## What is being asked
Reproduce nothing but the lines from the one containing "# Tracé de la surface" to the end of the records below, each exactly as written.

--

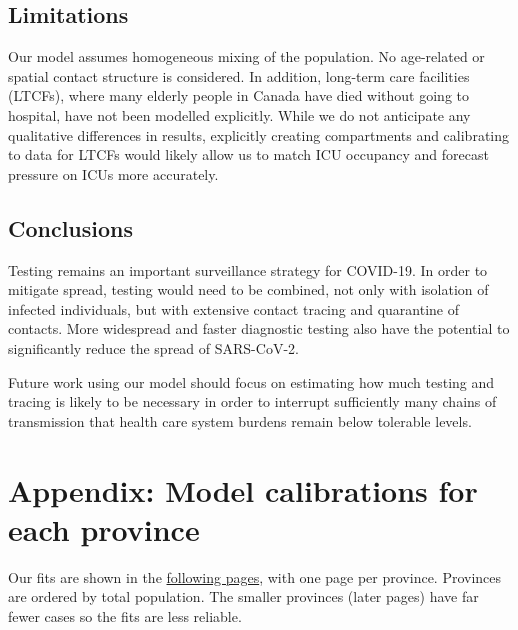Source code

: \documentclass[12pt]{article}\usepackage[]{graphicx}\usepackage[]{color}
\begin{document}
\FloatBarrier


\subsection{Limitations}

Our model assumes homogeneous mixing of the population.  No
age-related or spatial contact structure is considered.  In addition,
long-term care facilities (LTCFs), where many elderly people in Canada
have died without going to hospital, have not been modelled
explicitly.  While we do not anticipate any qualitative differences in
results, explicitly creating compartments and calibrating to data for
LTCFs would likely allow us to match ICU occupancy and forecast
pressure on ICUs more accurately.

\subsection{Conclusions}


Testing remains an important surveillance strategy for COVID-19.  In
order to mitigate spread, testing would need to be combined, not only
with isolation of infected individuals, but with extensive contact
tracing and quarantine of contacts.    More
widespread and faster diagnostic testing \cite{Will+20,Wyll+20} also
have the potential to significantly reduce the spread of SARS-CoV-2.

Future work using our model should focus on estimating how much
testing and tracing is likely to be necessary in order to interrupt
sufficiently many chains of transmission that health care system
burdens remain below tolerable levels.


\clearpage

\section{Appendix: Model calibrations for each province}\label{sec:supp}

Our fits are shown in the \hyperlink{current.fits}{following pages},
with one page per province.  Provinces are ordered by total
population. The smaller provinces (later pages) have far fewer cases
so the fits are less reliable.
\end{document}
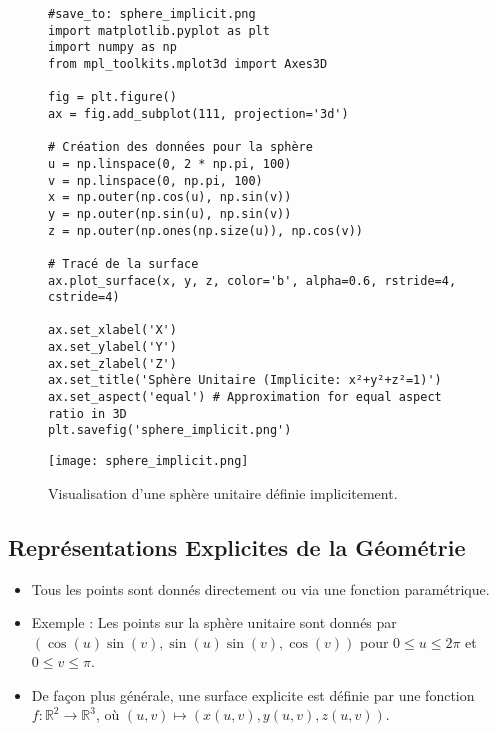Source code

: \documentclass{article}
\begin{document}
\begin{figure}[H]
    \centering
    \begin{verbatim}
#save_to: sphere_implicit.png
import matplotlib.pyplot as plt
import numpy as np
from mpl_toolkits.mplot3d import Axes3D

fig = plt.figure()
ax = fig.add_subplot(111, projection='3d')

# Création des données pour la sphère
u = np.linspace(0, 2 * np.pi, 100)
v = np.linspace(0, np.pi, 100)
x = np.outer(np.cos(u), np.sin(v))
y = np.outer(np.sin(u), np.sin(v))
z = np.outer(np.ones(np.size(u)), np.cos(v))

# Tracé de la surface
ax.plot_surface(x, y, z, color='b', alpha=0.6, rstride=4, cstride=4)

ax.set_xlabel('X')
ax.set_ylabel('Y')
ax.set_zlabel('Z')
ax.set_title('Sphère Unitaire (Implicite: x²+y²+z²=1)')
ax.set_aspect('equal') # Approximation for equal aspect ratio in 3D
plt.savefig('sphere_implicit.png')
    \end{verbatim}
    \texttt{[image: sphere\_implicit.png]}
    \caption{Visualisation d'une sphère unitaire définie implicitement.}
    \label{fig:sphere_implicit}
\end{figure}

\subsection{Représentations Explicites de la Géométrie}

\begin{itemize}
    \item Tous les points sont donnés directement ou via une fonction paramétrique.
    \item Exemple : Les points sur la sphère unitaire sont donnés par \\ $(\cos(u) \sin(v), \sin(u) \sin(v), \cos(v))$ pour $0 \le u \le 2\pi$ et $0 \le v \le \pi$.
    \item De façon plus générale, une surface explicite est définie par une fonction $f: \mathbb{R}^2 \to \mathbb{R}^3$, où $(u, v) \mapsto (x(u,v), y(u,v), z(u,v))$.
\end{itemize}
\end{document}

--

## Exercise solution
# Tracé de la surface
ax.plot_surface(x, y, z, color='b', alpha=0.6, rstride=4, cstride=4)

ax.set_xlabel('X')
ax.set_ylabel('Y')
ax.set_zlabel('Z')
ax.set_title('Sphère Unitaire (Implicite: x²+y²+z²=1)')
ax.set_aspect('equal') # Approximation for equal aspect ratio in 3D
plt.savefig('sphere_implicit.png')
    \end{verbatim}
    \texttt{[image: sphere\_implicit.png]}
    \caption{Visualisation d'une sphère unitaire définie implicitement.}
    \label{fig:sphere_implicit}
\end{figure}

\subsection{Représentations Explicites de la Géométrie}

\begin{itemize}
    \item Tous les points sont donnés directement ou via une fonction paramétrique.
    \item Exemple : Les points sur la sphère unitaire sont donnés par \\ $(\cos(u) \sin(v), \sin(u) \sin(v), \cos(v))$ pour $0 \le u \le 2\pi$ et $0 \le v \le \pi$.
    \item De façon plus générale, une surface explicite est définie par une fonction $f: \mathbb{R}^2 \to \mathbb{R}^3$, où $(u, v) \mapsto (x(u,v), y(u,v), z(u,v))$.
\end{itemize}
\end{document}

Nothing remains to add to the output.